Are the BRIC nations building a wall?
10 years ago today the term “BRIC nations” was introduced by Jim O’Neill of Goldman Sachs
It represents an acronym for the 4 largest developing countries that have the potential to become some of the world’s most influential economies and whilst the people of Burundi, Rwanda, Iceland and Costa Rica may well hope that one day their economies will become powerhouses it’s the nations of Brazil, Russia, India and China that are leading the way.
The BRIC nations represent over 40% of the world’s population and it’s estimated that China will have more middle income families than the US by 2013 and India will have more by 2020.
If you think about it that’s a lot of middle income families that will be wanting to buy a lot of middle income products.
There has been an interesting trend though and that is that many companies saw the BRIC nations as the “factories” of the world where products would be produced. Some also saw a huge market opportunity where European and American firms could target sales as these nations became wealthier. Manufacturers of middle income products such as electronics equipment and cars were no doubt licking their lips in anticipation.
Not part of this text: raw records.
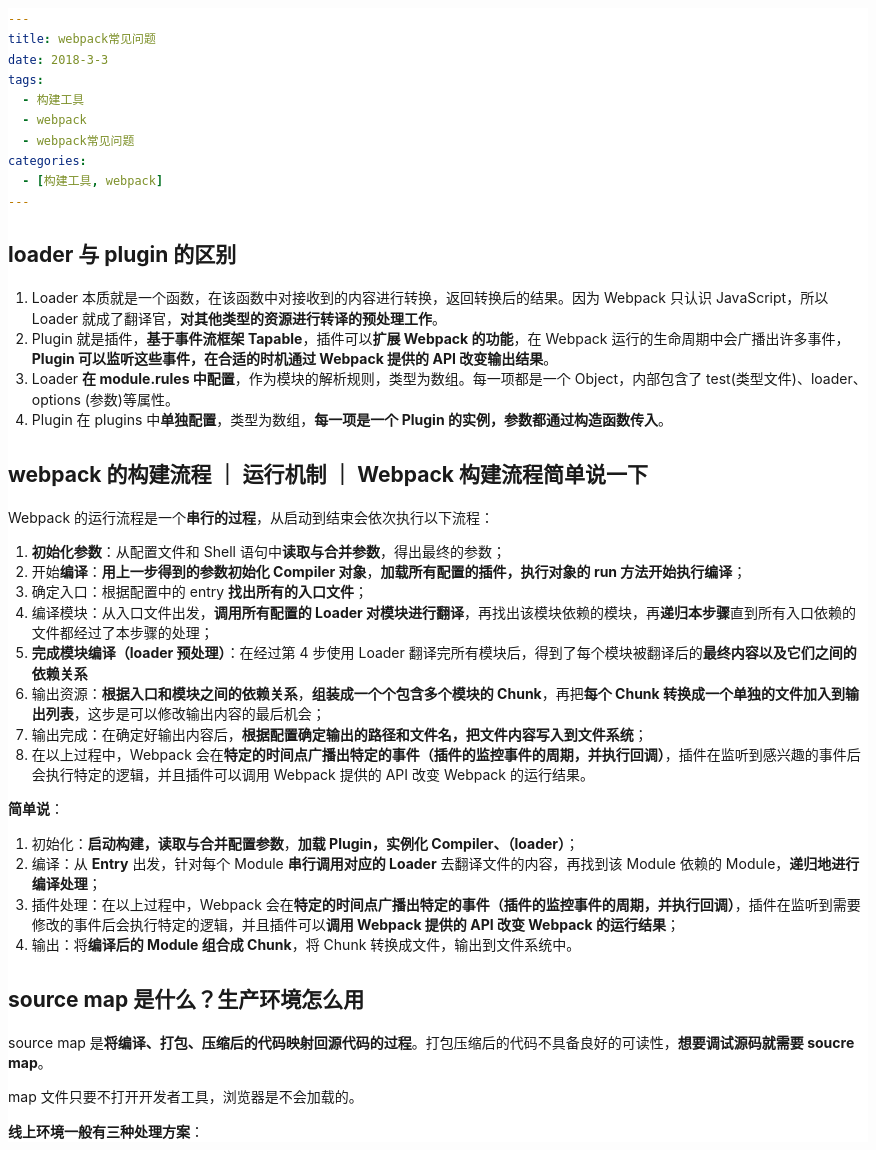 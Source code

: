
```yaml
---
title: webpack常见问题
date: 2018-3-3
tags:
  - 构建工具
  - webpack
  - webpack常见问题
categories:
  - [构建工具, webpack]
---
```


## loader 与 plugin 的区别

1. Loader 本质就是一个函数，在该函数中对接收到的内容进行转换，返回转换后的结果。因为 Webpack 只认识 JavaScript，所以 Loader 就成了翻译官，**对其他类型的资源进行转译的预处理工作**。
2. Plugin 就是插件，**基于事件流框架 Tapable**，插件可以**扩展 Webpack 的功能**，在 Webpack 运行的生命周期中会广播出许多事件，**Plugin 可以监听这些事件，在合适的时机通过 Webpack 提供的 API 改变输出结果**。
3. Loader **在 module.rules 中配置**，作为模块的解析规则，类型为数组。每一项都是一个 Object，内部包含了 test(类型文件)、loader、options (参数)等属性。
4. Plugin 在 plugins 中**单独配置**，类型为数组，**每一项是一个 Plugin 的实例，参数都通过构造函数传入**。

## webpack 的构建流程 ｜ 运行机制 ｜ Webpack 构建流程简单说一下

Webpack 的运行流程是一个**串行的过程**，从启动到结束会依次执行以下流程：

1. **初始化参数**：从配置文件和 Shell 语句中**读取与合并参数**，得出最终的参数；
2. 开始**编译**：**用上一步得到的参数初始化 Compiler 对象**，**加载所有配置的插件，执行对象的 run 方法开始执行编译**；
3. 确定入口：根据配置中的 entry **找出所有的入口文件**；
4. 编译模块：从入口文件出发，**调用所有配置的 Loader 对模块进行翻译**，再找出该模块依赖的模块，再**递归本步骤**直到所有入口依赖的文件都经过了本步骤的处理；
5. **完成模块编译（loader 预处理）**：在经过第 4 步使用 Loader 翻译完所有模块后，得到了每个模块被翻译后的**最终内容以及它们之间的依赖关系**
6. 输出资源：**根据入口和模块之间的依赖关系**，**组装成一个个包含多个模块的 Chunk**，再把**每个 Chunk 转换成一个单独的文件加入到输出列表**，这步是可以修改输出内容的最后机会；
7. 输出完成：在确定好输出内容后，**根据配置确定输出的路径和文件名，把文件内容写入到文件系统**；
8. 在以上过程中，Webpack 会在**特定的时间点广播出特定的事件（插件的监控事件的周期，并执行回调）**，插件在监听到感兴趣的事件后会执行特定的逻辑，并且插件可以调用 Webpack 提供的 API 改变 Webpack 的运行结果。

**简单说**：

1. 初始化：**启动构建，读取与合并配置参数**，**加载 Plugin，实例化 Compiler、（loader）**；
2. 编译：从 **Entry** 出发，针对每个 Module **串行调用对应的 Loader** 去翻译文件的内容，再找到该 Module 依赖的 Module，**递归地进行编译处理**；
3. 插件处理：在以上过程中，Webpack 会在**特定的时间点广播出特定的事件（插件的监控事件的周期，并执行回调）**，插件在监听到需要修改的事件后会执行特定的逻辑，并且插件可以**调用 Webpack 提供的 API 改变 Webpack 的运行结果**；
4. 输出：将**编译后的 Module 组合成 Chunk**，将 Chunk 转换成文件，输出到文件系统中。

## source map 是什么？生产环境怎么用

source map 是**将编译、打包、压缩后的代码映射回源代码的过程**。打包压缩后的代码不具备良好的可读性，**想要调试源码就需要 soucre map**。

map 文件只要不打开开发者工具，浏览器是不会加载的。

**线上环境一般有三种处理方案**：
There has however been a movement towards intra-BRIC trade. For example, India and China are major importers of energy whilst Brazil and Russia are big exporters of resources.
As a group the BRIC nations are becoming more economically mature but is there a new challenger to the BRIC nations?
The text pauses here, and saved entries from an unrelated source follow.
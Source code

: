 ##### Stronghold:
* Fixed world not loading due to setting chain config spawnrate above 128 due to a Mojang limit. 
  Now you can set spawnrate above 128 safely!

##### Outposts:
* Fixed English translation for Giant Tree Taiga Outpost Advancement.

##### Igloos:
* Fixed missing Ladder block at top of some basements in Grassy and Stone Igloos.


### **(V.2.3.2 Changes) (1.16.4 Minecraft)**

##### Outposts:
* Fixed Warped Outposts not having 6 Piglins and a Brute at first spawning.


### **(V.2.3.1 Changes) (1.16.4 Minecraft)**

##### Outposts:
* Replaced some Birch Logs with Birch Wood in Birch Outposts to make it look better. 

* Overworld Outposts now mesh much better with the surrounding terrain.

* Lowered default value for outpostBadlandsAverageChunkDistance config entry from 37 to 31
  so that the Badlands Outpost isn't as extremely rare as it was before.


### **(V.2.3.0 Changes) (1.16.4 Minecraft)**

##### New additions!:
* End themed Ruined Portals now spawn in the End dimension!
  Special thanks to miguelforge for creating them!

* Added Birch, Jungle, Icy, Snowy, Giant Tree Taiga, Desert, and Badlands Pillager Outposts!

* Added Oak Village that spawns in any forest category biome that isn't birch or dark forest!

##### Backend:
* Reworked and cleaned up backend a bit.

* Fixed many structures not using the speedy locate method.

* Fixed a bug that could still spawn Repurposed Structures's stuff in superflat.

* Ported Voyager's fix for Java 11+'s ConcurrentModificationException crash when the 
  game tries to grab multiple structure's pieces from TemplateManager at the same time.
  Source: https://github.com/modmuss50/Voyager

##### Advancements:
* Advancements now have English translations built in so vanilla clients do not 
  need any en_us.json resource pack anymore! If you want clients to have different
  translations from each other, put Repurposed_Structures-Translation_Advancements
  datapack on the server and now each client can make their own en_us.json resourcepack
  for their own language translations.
Well up step CIVETS, a group of countries that represent 8% of the world’s population and whilst the acronym isn’t as catchy as BRIC, the CIVETS group have combined economies that are growing faster than the BRIC nations and have suddenly caught the attention of a lot of investors.
For those of you that are good at geography see if you can guess what CIVETS stands for…
It’s Colombia, Indonesia, Vietnam, Egypt, Turkey, and South Africa.